Technology is evolving faster than we can blink and it’s becoming clear that it’s time creativity and control were reclaimed. As monopolies and walled gardens dominate and limit access, the balance between innovation and content creation is more crucial than ever. In a rapidly changing ecosystem,  publishers are exploring strategies to navigate an open internet increasingly challenged by distribution obstacles and signal loss.

Once a beacon of free and open access, the open web faces an identity crisis. Media companies that once thrived on direct consumer connection are struggling with the rise of walled gardens. Marketers, for their part, acknowledge their role in building these silos as they increasingly funnel media budgets into tech giants. Reclaiming control of data, creative strategies, and audience engagement is critical to preserving the future for both sides.

Publishers should not look at these shifts as threats but as opportunities to develop new strategies that align with consumer behavior and market demands. 

From the rise of social-driven search and FAST channels to Google’s ongoing antitrust trial, ProgIO spoke to many of the challenges facing publishers today. As the industry continues to push for transparency, fairness, and a more open ecosystem, the path forward depends on innovating while maintaining trust with consumers and each other. 

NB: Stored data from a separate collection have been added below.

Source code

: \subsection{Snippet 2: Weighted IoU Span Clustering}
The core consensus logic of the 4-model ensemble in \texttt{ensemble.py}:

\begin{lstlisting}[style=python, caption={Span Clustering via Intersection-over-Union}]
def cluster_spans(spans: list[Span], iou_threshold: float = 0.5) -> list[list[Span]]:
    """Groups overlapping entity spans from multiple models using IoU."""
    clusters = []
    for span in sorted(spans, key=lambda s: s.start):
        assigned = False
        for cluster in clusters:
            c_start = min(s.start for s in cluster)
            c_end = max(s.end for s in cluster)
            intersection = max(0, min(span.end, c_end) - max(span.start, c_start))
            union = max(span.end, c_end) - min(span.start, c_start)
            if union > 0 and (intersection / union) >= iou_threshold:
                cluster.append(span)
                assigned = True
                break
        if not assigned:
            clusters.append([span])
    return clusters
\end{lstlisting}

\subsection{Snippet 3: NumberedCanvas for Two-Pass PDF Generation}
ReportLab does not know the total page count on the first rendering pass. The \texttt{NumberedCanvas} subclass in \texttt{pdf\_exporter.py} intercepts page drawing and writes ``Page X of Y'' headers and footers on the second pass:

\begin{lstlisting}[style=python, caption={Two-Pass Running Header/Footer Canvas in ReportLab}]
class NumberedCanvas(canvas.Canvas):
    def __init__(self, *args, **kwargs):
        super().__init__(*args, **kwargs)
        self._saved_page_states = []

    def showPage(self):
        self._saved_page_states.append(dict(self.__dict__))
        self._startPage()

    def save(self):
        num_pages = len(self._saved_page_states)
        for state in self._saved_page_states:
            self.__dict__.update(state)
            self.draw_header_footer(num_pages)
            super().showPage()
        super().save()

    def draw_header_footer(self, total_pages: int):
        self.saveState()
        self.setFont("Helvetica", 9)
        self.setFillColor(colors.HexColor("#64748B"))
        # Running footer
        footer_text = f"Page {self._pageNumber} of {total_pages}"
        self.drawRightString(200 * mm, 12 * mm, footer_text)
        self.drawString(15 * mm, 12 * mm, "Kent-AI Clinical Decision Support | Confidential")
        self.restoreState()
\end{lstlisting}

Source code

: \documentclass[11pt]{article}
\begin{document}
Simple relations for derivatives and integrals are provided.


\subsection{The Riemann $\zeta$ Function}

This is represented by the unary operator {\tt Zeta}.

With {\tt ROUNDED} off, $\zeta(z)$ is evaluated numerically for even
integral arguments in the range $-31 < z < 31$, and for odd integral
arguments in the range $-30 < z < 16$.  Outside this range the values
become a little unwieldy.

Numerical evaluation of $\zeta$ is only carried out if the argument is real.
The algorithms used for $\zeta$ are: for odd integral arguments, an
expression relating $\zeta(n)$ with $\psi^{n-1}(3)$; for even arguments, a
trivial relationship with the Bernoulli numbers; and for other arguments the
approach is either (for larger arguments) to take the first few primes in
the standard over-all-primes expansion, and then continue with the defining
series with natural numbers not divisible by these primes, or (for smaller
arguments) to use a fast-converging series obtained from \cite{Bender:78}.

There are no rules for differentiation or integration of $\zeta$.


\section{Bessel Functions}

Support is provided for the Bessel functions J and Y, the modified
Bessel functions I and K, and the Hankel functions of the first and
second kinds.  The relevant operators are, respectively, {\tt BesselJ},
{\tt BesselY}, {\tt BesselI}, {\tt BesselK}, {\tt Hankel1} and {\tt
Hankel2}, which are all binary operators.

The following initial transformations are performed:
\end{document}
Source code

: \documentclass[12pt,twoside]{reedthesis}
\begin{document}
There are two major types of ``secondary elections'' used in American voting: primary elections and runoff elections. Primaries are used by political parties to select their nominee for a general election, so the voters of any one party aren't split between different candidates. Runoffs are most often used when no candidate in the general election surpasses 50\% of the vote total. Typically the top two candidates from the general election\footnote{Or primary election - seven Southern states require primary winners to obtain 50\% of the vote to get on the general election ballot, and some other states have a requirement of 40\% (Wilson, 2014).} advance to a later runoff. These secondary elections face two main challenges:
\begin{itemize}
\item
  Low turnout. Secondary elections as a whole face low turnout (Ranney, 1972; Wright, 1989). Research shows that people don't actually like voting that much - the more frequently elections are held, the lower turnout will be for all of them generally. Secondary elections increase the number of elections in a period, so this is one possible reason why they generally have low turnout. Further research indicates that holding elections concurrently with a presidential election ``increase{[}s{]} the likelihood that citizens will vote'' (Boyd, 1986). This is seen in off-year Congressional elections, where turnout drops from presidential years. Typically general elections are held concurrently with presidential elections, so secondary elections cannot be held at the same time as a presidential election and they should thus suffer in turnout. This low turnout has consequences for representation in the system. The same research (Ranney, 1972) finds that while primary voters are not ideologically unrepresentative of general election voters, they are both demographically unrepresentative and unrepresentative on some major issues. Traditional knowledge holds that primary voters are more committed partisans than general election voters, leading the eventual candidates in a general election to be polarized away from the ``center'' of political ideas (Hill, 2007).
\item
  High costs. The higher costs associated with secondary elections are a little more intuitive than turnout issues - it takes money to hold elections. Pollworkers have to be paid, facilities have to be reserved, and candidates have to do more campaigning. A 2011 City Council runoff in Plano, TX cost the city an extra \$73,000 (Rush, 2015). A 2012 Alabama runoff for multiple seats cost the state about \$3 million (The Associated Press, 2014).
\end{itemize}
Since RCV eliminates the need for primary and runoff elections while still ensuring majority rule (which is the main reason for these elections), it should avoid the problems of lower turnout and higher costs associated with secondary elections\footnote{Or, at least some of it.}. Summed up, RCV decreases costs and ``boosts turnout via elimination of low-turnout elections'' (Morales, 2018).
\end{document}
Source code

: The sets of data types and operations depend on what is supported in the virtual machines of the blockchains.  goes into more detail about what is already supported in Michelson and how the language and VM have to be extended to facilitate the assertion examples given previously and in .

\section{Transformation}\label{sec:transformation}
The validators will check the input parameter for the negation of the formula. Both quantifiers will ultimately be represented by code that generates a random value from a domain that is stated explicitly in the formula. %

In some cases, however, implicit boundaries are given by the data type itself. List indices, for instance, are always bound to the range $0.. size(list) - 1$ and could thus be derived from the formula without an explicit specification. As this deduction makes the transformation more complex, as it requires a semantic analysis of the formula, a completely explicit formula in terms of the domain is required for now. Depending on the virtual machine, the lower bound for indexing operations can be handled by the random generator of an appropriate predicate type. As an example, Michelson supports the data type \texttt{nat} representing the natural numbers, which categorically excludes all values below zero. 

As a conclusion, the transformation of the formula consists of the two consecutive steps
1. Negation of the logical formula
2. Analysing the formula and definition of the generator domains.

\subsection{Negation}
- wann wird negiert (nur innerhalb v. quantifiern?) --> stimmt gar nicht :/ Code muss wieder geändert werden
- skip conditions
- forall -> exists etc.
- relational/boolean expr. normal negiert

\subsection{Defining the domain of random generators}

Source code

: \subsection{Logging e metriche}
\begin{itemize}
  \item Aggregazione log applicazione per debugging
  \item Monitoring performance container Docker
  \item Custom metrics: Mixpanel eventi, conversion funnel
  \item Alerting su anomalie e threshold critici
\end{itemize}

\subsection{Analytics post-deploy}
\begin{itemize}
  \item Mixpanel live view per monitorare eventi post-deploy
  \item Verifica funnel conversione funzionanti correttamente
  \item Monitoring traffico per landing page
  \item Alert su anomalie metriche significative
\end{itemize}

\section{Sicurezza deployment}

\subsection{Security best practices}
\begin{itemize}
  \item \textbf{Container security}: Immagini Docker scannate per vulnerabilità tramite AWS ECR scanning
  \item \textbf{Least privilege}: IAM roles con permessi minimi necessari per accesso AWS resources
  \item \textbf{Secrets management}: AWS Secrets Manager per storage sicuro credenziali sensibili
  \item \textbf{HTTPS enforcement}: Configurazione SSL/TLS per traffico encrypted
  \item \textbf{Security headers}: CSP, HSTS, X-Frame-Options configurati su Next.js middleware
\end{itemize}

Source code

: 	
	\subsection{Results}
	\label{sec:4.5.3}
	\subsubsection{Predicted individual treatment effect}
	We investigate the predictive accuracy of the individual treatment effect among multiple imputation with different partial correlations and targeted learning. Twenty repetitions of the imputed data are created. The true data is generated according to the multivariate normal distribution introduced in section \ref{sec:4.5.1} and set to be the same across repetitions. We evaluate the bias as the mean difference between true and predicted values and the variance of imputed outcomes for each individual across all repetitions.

Here are our top takeaways from Day 1.

Breaking Free: How Marketers Can Reclaim Creativity in a Tech-Driven World

Eoin Townsend, Chief Product Officer at Cadent, talking about convergence at programmatic IO. Photo by Donna Alberico.

Eoin Townsend, Chief Product Officer at Cadent, walked us through industry shifts driven by audience, inventory, optimality, and privacy. He says, “The technology we have today is not the technology we’ll have tomorrow.”

Let him tell it: marketers need more control to move away from monopolies and hone in on new technologies to transform their roles in the industry. Eoin emphasized that marketers spend too much time on tech rather than creative marketing. We are evolving from scale, automation, and walled gardens to a new phase focused on integration, alignment, and collaboration. 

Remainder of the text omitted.